Confirmation of a diagnosis of Niemann-Pick disease type A or B 

 

Carrier screening in cases where there is a family history of Niemann-Pick disease type A or B, but disease-causing mutations have not been identified in an affected individual

Reflex Tests

Test ID Reporting Name Available Separately Always Performed
CULFB Fibroblast Culture for Genetic Test Yes No

Testing Algorithm

If skin biopsy is received, fibroblast culture for genetic test will be added and charged separately.

 

See Newborn Screen Follow-up for Niemann Pick Type A and B in Special Instructions.

Method Name

Polymerase Chain Reaction (PCR) Followed by DNA Sequence Analysis

Reporting Name

Niemann-Pick A-B Full Gene Analysis

Specimen Type

Varies


Advisory Information


PLSD / Lysosomal and Peroxisomal Storage Disorders Screen, Blood Spot and OXYBS / Oxysterols, Blood Spots or OXNP / Oxysterols, Plasma should be performed prior to targeted mutation analysis or full gene analysis.

 

NPABP / Niemann-Pick Disease, Types A and B, Mutation Analysis is the recommended test for carrier screening.



Shipping Instructions


Specimen preferred to arrive within 96 hours of collection.



Specimen Required


Submit only 1 of the following specimens:

 

Preferred

Specimen Type: Whole blood

Container/Tube:

Preferred: Lavender top (EDTA) or yellow top (ACD)

Acceptable: Any anticoagulant

Specimen Volume: 3 mL

Collection Instructions:

1. Invert several times to mix blood.

2. Send specimen in original tube.

Specimen Stability Information: Ambient (preferred)/Refrigerated/Frozen

 

Specimen Type: Cultured fibroblasts

Container/Tube: T-75 or T-25 flask

Specimen Volume: 1 Full T-75 or 2 full T-25 flasks

Specimen Stability Information: Ambient (preferred)/Refrigerated <24 hours

 

Specimen Type: Skin biopsy

Supplies: Fibroblast Biopsy Transport Media (T115)

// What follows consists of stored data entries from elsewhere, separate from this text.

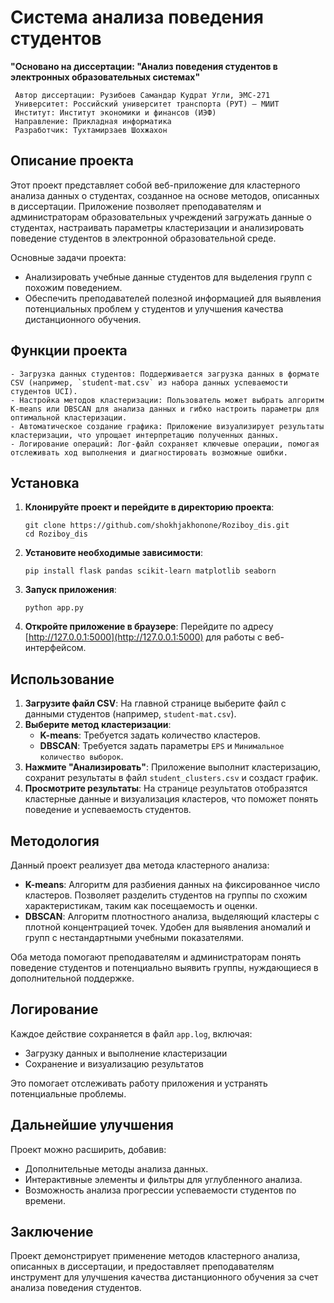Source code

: # Система анализа поведения студентов

**"Основано на диссертации: "Анализ поведения студентов в электронных образовательных системах"**

     Автор диссертации: Рузибоев Самандар Кудрат Угли, ЭМС-271  
     Университет: Российский университет транспорта (РУТ) – МИИТ  
     Институт: Институт экономики и финансов (ИЭФ)  
     Направление: Прикладная информатика  
     Разработчик: Тухтамирзаев Шохжахон

## Описание проекта

Этот проект представляет собой веб-приложение для кластерного анализа данных о студентах, созданное на основе методов, описанных в диссертации. Приложение позволяет преподавателям и администраторам образовательных учреждений загружать данные о студентах, настраивать параметры кластеризации и анализировать поведение студентов в электронной образовательной среде.

Основные задачи проекта:
- Анализировать учебные данные студентов для выделения групп с похожим поведением.
- Обеспечить преподавателей полезной информацией для выявления потенциальных проблем у студентов и улучшения качества дистанционного обучения.

## Функции проекта

    - Загрузка данных студентов: Поддерживается загрузка данных в формате CSV (например, `student-mat.csv` из набора данных успеваемости студентов UCI).
    - Настройка методов кластеризации: Пользователь может выбрать алгоритм K-means или DBSCAN для анализа данных и гибко настроить параметры для оптимальной кластеризации.
    - Автоматическое создание графика: Приложение визуализирует результаты кластеризации, что упрощает интерпретацию полученных данных.
    - Логирование операций: Лог-файл сохраняет ключевые операции, помогая отслеживать ход выполнения и диагностировать возможные ошибки.

## Установка

1. **Клонируйте проект и перейдите в директорию проекта**:
   
       git clone https://github.com/shokhjakhonone/Roziboy_dis.git
       cd Roziboy_dis
   

2. **Установите необходимые зависимости**:
   
       pip install flask pandas scikit-learn matplotlib seaborn
   

3. **Запуск приложения**:
   
       python app.py
   

4. **Откройте приложение в браузере**:
   Перейдите по адресу [http://127.0.0.1:5000](http://127.0.0.1:5000) для работы с веб-интерфейсом.

## Использование

1. **Загрузите файл CSV**: На главной странице выберите файл с данными студентов (например, `student-mat.csv`).
2. **Выберите метод кластеризации**:
   - **K-means**: Требуется задать количество кластеров.
   - **DBSCAN**: Требуется задать параметры `EPS` и `Минимальное количество выборок`.
3. **Нажмите "Анализировать"**: Приложение выполнит кластеризацию, сохранит результаты в файл `student_clusters.csv` и создаст график.
4. **Просмотрите результаты**: На странице результатов отобразятся кластерные данные и визуализация кластеров, что поможет понять поведение и успеваемость студентов.

## Методология

Данный проект реализует два метода кластерного анализа:
- **K-means**: Алгоритм для разбиения данных на фиксированное число кластеров. Позволяет разделить студентов на группы по схожим характеристикам, таким как посещаемость и оценки.
- **DBSCAN**: Алгоритм плотностного анализа, выделяющий кластеры с плотной концентрацией точек. Удобен для выявления аномалий и групп с нестандартными учебными показателями.

Оба метода помогают преподавателям и администраторам понять поведение студентов и потенциально выявить группы, нуждающиеся в дополнительной поддержке.

## Логирование

Каждое действие сохраняется в файл `app.log`, включая:
- Загрузку данных и выполнение кластеризации
- Сохранение и визуализацию результатов

Это помогает отслеживать работу приложения и устранять потенциальные проблемы.

## Дальнейшие улучшения

Проект можно расширить, добавив:
- Дополнительные методы анализа данных.
- Интерактивные элементы и фильтры для углубленного анализа.
- Возможность анализа прогрессии успеваемости студентов по времени.

## Заключение

Проект демонстрирует применение методов кластерного анализа, описанных в диссертации, и предоставляет преподавателям инструмент для улучшения качества дистанционного обучения за счет анализа поведения студентов.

Container/Tube: Sterile container with any standard cell culture media (eg, minimal essential media, RPMI 1640). The solution should be supplemented with 1% penicillin and streptomycin. Tubes can be supplied upon request (Eagle's minimum essential medium with 1% penicillin and streptomycin [T115]).

Specimen Volume: 4-mm punch

Specimen Stability Information: Refrigerated (preferred)/Ambient

 

Specimen Type: Blood spot

Supplies: Card-Blood Spot Collection (Filter Paper) (T493)

Container/Tube:

Preferred: Collection card (Whatman Protein Saver 903 Paper)

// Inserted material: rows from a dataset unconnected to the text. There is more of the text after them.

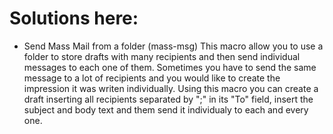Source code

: # Solutions here:

- Send Mass Mail from a folder (mass-msg)
  This macro allow you to use a folder to store drafts with many recipients and then send individual messages to each one of them. Sometimes you have to send the same message to a lot of recipients and  you would like to create the impression it was writen individually.  Using this macro you can create a draft inserting all recipients  separated by ";" in its "To" field, insert the subject and body text and them send it individualy to each and every one.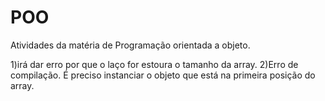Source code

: # POO
Atividades da matéria de Programação orientada a objeto.

1)irá dar erro por que o laço for estoura o tamanho da array.
2)Erro de compilação. É preciso instanciar o objeto que está na primeira posição do array.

Acceptable: Ahlstrom 226 filter paper, or Blood Spot Collection Card (T493)

Specimen Volume: 2 to 5 Blood Spots on collection card (Whatman Protein Saver 903 Paper; Ahlstrom 226 filter paper; or Blood Spot Collection Card, T493)

Collection Instructions:

1. An alternative blood collection option for a patient older than 1 year of age is finger stick.

2. Let blood dry on the filter paper at ambient temperature in a horizontal position for 3 hours.

3. Do not expose specimen to heat or direct sunlight.

4. Do not stack wet specimens.

5. Keep specimen dry

Specimen Stability Information: Ambient (preferred)/Refrigerated


Specimen Minimum Volume

Blood: 1 mL/Blood Spots: 5 punches-3 mm diameter

Specimen Stability Information

Specimen Type Temperature Time
Varies Varies

Clinical Information

Niemann-Pick disease (types A and B) is an autosomal recessive lysosomal storage disease caused by a deficiency of the enzyme acid sphingomyelinase. The clinical presentation of type A disease is characterized by jaundice, progressive loss of motor skills, feeding difficulties, learning disabilities, and hepatosplenomegaly. Death usually occurs by age 3. Type B disease is generally milder, though variable in its clinical presentation. Most type B patients do not have neurologic involvement and survive to adulthood.

                                               

Mutations in the SMPD1 gene are responsible for the clinical manifestations of Niemann-Pick disease types A and B. Although this disease is panethnic, it has a significantly higher frequency in individuals of Ashkenazi Jewish and Northern African descent. The carrier rate for type A in the Ashkenazi Jewish population is 1/90. There are 3 common mutations in the Ashkenazi Jewish population: L302P, R496L, and fsP330, which account for approximately 97% of mutant alleles in this population. The deltaR608 mutation accounts for approximately 90% of the type B mutant alleles in individuals from the Maghreb region of North Africa and 100% of the mutant alleles in Gran Canaria Island.

 

Targeted mutation analysis (NPABP / Niemann-Pick Disease, Types A and B, Mutation Analysis) for these 4 mutations is thought to detect 90% of the mutant alleles leading to acid sphingomyelinase deficiency. Full gene analysis of the SMPD1 gene should be utilized to detect private mutations in individuals with abnormal enzyme activity and 1 or no mutations detected by the panel of common mutations.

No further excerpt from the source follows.